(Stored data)
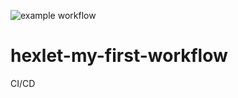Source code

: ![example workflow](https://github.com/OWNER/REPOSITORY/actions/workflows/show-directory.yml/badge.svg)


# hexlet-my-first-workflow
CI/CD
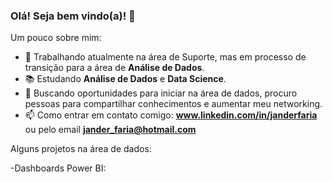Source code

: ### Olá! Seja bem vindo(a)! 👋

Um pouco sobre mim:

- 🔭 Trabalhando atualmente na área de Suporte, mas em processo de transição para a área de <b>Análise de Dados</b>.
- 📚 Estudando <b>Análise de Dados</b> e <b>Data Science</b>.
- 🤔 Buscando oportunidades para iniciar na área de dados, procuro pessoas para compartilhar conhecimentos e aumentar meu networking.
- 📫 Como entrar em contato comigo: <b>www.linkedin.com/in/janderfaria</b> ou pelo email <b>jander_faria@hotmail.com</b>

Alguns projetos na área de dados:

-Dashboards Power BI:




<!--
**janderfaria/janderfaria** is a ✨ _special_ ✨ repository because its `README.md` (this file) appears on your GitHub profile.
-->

* * *

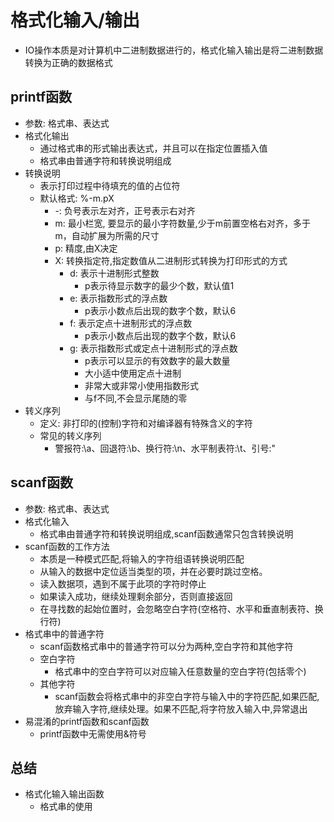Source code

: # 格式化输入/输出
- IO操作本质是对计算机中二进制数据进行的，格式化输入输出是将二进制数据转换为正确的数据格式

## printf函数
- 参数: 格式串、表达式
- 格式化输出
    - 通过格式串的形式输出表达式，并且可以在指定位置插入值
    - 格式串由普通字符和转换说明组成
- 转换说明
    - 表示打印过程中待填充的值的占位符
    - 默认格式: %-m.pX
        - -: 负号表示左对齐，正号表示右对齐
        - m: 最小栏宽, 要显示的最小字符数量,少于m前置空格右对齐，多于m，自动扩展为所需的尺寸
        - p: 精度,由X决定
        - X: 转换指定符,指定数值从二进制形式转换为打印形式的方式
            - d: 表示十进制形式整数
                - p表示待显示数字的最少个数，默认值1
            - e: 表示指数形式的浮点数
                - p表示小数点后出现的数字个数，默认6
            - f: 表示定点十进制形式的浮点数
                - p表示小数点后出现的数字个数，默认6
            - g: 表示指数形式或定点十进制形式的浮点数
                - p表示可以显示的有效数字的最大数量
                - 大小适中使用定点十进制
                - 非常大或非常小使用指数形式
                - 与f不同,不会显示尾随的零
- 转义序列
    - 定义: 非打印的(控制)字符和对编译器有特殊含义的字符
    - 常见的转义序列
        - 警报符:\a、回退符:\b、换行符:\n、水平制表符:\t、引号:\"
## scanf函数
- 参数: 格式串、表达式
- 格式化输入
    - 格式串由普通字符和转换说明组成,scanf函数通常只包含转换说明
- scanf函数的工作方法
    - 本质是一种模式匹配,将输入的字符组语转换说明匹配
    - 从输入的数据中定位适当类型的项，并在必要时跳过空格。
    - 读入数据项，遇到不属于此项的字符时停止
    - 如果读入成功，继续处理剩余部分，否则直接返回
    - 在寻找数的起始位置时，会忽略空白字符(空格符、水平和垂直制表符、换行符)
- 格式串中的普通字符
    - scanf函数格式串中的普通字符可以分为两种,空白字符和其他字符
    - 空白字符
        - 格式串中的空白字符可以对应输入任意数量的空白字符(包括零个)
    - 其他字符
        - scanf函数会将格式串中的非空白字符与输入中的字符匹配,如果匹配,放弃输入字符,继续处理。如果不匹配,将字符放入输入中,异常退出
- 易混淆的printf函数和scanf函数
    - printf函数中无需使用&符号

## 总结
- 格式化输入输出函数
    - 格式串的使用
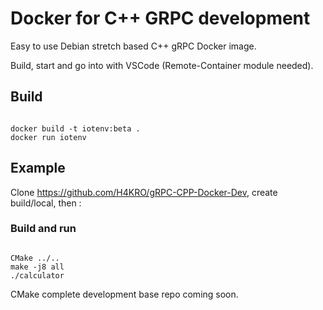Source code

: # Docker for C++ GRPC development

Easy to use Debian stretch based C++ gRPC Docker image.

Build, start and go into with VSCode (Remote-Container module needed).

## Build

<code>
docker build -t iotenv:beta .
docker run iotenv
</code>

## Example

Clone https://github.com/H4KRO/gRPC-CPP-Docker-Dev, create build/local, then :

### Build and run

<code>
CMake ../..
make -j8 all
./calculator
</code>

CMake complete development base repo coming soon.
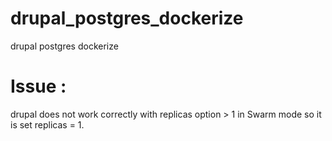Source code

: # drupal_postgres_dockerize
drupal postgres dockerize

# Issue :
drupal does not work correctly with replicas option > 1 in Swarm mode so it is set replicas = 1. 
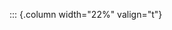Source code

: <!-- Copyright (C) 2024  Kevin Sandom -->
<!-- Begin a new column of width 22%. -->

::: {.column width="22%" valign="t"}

Work to be completed:
Given the records above, return exactly the lines starting at the line containing "- 格式串由普通字符和转换说明组成,scanf函数通常只包含转换说明" and ending at the line containing "- scanf函数会将格式串", including both.

Response to this exercise:
    - 格式串由普通字符和转换说明组成,scanf函数通常只包含转换说明
- scanf函数的工作方法
    - 本质是一种模式匹配,将输入的字符组语转换说明匹配
    - 从输入的数据中定位适当类型的项，并在必要时跳过空格。
    - 读入数据项，遇到不属于此项的字符时停止
    - 如果读入成功，继续处理剩余部分，否则直接返回
    - 在寻找数的起始位置时，会忽略空白字符(空格符、水平和垂直制表符、换行符)
- 格式串中的普通字符
    - scanf函数格式串中的普通字符可以分为两种,空白字符和其他字符
    - 空白字符
        - 格式串中的空白字符可以对应输入任意数量的空白字符(包括零个)
    - 其他字符
        - scanf函数会将格式串中的非空白字符与输入中的字符匹配,如果匹配,放弃输入字符,继续处理。如果不匹配,将字符放入输入中,异常退出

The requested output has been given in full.